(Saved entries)
+++
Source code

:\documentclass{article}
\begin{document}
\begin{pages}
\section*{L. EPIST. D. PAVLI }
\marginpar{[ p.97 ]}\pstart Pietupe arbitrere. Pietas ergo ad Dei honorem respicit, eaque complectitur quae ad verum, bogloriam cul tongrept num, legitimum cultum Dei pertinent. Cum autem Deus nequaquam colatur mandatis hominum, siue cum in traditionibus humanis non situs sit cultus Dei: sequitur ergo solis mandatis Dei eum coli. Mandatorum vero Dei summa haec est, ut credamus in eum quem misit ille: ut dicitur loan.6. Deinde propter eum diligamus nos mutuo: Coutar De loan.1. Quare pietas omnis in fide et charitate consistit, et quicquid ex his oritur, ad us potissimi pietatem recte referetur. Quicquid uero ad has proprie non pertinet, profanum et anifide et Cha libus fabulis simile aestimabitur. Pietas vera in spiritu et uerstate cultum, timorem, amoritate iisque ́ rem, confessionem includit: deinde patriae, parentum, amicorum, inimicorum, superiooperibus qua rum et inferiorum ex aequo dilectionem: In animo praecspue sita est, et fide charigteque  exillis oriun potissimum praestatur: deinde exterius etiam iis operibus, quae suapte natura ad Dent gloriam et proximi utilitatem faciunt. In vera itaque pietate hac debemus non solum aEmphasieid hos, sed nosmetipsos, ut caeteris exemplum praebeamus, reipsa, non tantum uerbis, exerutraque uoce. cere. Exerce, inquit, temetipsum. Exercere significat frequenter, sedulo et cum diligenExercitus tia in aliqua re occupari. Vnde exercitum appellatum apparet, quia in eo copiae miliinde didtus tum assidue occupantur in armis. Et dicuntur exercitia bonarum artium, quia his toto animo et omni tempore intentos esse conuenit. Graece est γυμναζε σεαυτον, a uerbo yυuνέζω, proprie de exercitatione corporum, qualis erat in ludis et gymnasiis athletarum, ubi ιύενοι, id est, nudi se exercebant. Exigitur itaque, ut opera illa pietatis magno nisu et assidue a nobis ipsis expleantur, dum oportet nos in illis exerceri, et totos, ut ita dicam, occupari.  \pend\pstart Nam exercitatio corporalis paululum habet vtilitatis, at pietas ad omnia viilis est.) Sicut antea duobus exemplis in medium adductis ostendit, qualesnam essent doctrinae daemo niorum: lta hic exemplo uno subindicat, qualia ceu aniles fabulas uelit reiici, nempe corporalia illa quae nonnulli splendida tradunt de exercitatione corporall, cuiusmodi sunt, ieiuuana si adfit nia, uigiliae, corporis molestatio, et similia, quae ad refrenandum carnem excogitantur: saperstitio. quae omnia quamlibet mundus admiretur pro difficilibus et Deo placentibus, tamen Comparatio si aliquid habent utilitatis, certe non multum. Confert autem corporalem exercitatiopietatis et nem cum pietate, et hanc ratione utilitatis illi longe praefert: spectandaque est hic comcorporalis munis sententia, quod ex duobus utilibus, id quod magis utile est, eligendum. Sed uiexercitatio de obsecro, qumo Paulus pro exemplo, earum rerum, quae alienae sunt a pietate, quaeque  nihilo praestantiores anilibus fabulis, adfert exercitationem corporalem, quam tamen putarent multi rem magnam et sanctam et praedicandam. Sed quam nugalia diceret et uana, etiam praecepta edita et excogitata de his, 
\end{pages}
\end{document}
+++
* To do
Each line from the top of the records above through the line containing "EPIST. D. PAVLI" needs to be transcribed exactly, and no line after it.

* Solved exercise
Source code

:\documentclass{article}
\begin{document}
\begin{pages}
\section*{L. EPIST. D. PAVLI }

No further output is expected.